Local Linear Trend models for time series

Simple time-varying regression

The bedrock idea of modern statistics is exchangability. An exchangeable sequence of random variables is a sequence $X_1, X_2, X_3, \ldots$ whose joint probability distribution does not change when the positions in the sequence in which finitely many of them appear are altered. Informally, this means that you could permute the sequence and this would not change the inferences about it.

Not all problems have this nice feature. The most common non-exchangeable problem is the inference of parameters in a time series. Time series analysis is a fundamental technique in data science that helps us understand and predict patterns in sequential data that evolves over time. Here, if you permute the sequence you lose all the information about what point came in which order-the essential feature of a time series.

Among the various approaches to time series modeling, Local Linear Trend (LLT) models stand out for their simplicity and effectiveness. These models are particularly useful when you need to:

  1. Track gradual changes in the underlying trend of your data
  2. apture both the level and rate of change at each time point
  3. Make short to medium-term forecasts while accounting for uncertainty

LLT models achieve this by decomposing a time series into two key components:

  1. A level component that represents the current value of the series.
  2. A trend component that captures the rate of change.

You can think of am LLT as a time varying regression slope, the level component moves up (and down!) the $y$-axis as time progresses, whilst the trend component rotates around the level. This approach is particularly valuable in scenarios where the trend isn’t fixed but evolves over time - think of retail sales during a period of economic growth, or user adoption of a new technology.

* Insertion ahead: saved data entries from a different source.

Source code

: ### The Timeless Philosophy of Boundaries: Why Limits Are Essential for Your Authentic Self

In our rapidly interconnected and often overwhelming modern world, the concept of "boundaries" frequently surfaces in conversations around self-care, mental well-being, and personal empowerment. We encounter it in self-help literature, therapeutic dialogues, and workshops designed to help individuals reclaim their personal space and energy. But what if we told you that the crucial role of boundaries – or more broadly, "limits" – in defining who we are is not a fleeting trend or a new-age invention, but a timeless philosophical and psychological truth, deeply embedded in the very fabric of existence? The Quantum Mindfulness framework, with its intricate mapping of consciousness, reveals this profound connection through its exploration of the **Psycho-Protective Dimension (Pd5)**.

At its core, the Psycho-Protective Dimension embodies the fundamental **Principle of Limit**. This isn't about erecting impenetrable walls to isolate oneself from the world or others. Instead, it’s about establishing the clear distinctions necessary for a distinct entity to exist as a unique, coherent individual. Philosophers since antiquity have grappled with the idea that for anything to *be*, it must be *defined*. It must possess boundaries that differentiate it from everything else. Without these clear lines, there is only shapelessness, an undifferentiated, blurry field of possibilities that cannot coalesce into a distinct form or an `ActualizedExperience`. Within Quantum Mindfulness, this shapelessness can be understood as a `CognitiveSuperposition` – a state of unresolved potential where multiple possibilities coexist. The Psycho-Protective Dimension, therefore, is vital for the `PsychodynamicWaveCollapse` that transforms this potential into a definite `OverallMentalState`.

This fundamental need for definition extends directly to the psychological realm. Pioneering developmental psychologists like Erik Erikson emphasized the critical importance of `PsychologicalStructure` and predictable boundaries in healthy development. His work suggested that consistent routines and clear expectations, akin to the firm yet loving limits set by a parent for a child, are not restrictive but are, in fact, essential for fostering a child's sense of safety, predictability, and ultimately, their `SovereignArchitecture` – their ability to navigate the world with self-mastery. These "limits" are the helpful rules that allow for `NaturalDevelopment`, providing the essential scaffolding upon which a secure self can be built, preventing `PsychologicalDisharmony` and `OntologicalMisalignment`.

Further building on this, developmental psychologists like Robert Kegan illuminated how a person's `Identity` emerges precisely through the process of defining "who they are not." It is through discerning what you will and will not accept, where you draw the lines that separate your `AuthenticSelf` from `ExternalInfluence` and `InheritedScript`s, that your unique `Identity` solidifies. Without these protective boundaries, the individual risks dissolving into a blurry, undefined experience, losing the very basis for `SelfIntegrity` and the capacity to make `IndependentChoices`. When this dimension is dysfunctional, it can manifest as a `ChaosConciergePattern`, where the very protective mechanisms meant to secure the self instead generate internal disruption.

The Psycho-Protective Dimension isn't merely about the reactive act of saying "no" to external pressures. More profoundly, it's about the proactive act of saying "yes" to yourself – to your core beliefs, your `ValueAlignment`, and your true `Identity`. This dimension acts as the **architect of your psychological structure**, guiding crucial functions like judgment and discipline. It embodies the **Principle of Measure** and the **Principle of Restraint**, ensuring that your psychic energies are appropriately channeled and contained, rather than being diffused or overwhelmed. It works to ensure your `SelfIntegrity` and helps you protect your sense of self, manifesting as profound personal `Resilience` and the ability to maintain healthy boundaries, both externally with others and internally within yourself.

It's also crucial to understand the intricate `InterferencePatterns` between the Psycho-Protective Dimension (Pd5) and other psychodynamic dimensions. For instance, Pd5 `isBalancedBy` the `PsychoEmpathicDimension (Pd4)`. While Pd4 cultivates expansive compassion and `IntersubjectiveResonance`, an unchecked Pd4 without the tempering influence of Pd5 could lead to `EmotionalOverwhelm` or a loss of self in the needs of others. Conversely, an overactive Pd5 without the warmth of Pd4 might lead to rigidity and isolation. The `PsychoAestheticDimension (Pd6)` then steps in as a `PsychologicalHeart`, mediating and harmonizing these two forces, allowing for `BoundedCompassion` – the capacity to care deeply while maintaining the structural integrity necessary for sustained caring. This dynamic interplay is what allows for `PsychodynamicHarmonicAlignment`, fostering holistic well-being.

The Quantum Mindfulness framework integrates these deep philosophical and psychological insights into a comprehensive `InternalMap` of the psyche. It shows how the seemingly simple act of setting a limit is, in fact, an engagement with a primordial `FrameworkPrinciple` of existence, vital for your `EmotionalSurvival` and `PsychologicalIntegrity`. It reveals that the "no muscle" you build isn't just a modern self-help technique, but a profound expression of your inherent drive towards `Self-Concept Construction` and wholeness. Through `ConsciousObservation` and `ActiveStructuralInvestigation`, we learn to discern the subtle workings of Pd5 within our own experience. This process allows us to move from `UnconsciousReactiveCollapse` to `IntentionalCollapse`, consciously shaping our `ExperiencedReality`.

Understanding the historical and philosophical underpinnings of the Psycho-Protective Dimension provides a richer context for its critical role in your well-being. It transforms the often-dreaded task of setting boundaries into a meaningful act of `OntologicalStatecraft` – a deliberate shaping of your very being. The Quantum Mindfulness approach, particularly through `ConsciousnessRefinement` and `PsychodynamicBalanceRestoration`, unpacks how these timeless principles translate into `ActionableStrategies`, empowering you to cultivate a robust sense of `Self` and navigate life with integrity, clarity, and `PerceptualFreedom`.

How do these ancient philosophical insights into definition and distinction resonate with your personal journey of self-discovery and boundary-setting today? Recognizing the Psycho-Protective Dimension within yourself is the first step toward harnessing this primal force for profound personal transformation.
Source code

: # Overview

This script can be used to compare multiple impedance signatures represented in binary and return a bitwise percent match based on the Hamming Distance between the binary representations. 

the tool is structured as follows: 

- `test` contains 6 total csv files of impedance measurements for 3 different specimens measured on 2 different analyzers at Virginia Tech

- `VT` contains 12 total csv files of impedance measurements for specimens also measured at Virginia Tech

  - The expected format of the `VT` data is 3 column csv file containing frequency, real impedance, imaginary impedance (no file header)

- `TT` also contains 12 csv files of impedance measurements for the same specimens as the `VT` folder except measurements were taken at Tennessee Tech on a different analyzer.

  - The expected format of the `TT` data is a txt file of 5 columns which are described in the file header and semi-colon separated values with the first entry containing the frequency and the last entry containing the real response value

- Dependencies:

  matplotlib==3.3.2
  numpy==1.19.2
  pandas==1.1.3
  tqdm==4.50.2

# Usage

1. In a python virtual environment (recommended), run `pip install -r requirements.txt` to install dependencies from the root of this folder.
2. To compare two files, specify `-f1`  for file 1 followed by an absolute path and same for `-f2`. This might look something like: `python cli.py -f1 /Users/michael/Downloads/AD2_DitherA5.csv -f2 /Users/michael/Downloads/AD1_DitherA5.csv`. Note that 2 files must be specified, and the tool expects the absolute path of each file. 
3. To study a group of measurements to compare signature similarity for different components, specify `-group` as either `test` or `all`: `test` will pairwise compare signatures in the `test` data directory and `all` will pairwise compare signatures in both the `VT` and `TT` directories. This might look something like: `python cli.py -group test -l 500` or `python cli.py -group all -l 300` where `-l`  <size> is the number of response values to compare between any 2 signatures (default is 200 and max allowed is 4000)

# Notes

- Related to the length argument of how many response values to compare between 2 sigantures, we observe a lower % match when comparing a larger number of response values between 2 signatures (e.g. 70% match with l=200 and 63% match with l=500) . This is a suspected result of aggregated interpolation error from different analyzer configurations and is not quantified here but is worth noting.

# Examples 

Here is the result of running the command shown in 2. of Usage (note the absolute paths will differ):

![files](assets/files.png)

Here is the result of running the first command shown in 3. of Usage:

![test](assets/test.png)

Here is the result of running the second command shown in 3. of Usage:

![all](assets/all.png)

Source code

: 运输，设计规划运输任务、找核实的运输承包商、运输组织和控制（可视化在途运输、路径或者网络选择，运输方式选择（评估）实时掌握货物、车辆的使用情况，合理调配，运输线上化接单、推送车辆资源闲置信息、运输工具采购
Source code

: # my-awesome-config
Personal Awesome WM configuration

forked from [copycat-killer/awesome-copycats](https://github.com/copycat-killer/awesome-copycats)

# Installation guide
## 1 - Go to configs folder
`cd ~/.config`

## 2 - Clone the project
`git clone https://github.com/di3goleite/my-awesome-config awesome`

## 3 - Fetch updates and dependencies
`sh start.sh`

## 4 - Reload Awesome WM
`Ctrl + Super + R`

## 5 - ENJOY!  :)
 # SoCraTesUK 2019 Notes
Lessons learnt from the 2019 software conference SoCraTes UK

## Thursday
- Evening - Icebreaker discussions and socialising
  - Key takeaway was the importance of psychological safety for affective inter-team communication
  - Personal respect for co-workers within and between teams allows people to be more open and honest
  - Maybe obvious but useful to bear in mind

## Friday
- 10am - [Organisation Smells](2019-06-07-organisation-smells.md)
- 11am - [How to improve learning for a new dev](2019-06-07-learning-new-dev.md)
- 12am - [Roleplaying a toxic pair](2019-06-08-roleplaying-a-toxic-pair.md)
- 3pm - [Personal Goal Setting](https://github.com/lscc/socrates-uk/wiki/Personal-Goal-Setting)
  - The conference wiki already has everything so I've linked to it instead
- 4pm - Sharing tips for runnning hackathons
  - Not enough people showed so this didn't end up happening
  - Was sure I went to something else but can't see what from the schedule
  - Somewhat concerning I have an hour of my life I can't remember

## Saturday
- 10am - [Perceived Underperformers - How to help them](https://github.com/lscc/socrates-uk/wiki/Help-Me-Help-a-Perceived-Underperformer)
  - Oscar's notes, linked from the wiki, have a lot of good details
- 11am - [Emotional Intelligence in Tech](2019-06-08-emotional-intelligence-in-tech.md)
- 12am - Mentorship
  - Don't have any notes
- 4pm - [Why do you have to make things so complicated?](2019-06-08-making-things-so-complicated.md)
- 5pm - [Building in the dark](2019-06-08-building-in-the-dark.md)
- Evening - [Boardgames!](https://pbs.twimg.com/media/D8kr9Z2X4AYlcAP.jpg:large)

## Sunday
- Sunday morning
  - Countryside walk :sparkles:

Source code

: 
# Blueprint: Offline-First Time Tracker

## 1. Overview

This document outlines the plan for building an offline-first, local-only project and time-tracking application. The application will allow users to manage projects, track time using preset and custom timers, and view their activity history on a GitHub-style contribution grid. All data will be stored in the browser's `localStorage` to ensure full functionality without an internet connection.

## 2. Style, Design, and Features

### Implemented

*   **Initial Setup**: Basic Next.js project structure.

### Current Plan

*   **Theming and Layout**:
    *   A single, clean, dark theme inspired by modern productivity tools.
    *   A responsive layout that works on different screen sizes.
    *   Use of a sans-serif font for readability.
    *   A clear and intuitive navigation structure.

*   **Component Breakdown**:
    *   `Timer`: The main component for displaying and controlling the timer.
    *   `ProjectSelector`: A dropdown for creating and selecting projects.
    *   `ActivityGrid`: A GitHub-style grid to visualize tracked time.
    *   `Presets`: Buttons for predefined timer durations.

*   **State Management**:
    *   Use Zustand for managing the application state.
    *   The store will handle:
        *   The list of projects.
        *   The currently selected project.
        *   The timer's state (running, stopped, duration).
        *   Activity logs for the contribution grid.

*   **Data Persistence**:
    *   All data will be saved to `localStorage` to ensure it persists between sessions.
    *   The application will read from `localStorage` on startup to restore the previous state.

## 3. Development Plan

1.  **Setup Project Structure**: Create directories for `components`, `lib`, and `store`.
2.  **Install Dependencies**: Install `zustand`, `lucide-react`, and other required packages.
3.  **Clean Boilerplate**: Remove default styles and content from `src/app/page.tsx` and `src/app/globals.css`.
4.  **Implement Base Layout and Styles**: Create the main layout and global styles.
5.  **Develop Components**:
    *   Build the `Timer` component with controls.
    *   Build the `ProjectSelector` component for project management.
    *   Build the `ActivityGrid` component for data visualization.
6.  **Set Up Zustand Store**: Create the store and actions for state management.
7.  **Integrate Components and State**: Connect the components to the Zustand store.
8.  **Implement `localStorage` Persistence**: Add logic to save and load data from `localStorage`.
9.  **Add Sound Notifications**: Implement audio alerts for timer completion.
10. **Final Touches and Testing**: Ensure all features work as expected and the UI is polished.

In this post, we’ll walk through implementing LLT models in Python using Stan. We’ll use the classic air passengers dataset as our example, which exhibits both trend and seasonal patterns, making it perfect for demonstrating the model’s capabilities.

The LLT model can be expressed by the following equations:

\[v_t \sim N(v_{t-1}, \sigma_v^2)\] \[x_t \sim N(x_{t-1} + v_{t-1}, \sigma_x^2)\] \[y_t \sim N(x_t, \sigma_y^2)\]

Where:

Local Linear Trend models are one of the simplest time series models. Here we code them up in python using stan.

We will model this in pystan, using the air passengers dataset.

import pystan
import arviz as az
import matplotlib.dates as mdates
import matplotlib.pyplot as plt
import numpy as np
import pandas as pd
import pymc as pm
RANDOM_SEED = 8927
rng = np.random.default_rng(RANDOM_SEED)
az.style.use("arviz-darkgrid")
%config InlineBackend.figure_format = 'retina'

try:
    df = pd.read_csv("../data/AirPassengers.csv", parse_dates=["Month"])
except FileNotFoundError:
    df = pd.read_csv(pm.get_data("AirPassengers.csv"), parse_dates=["Month"])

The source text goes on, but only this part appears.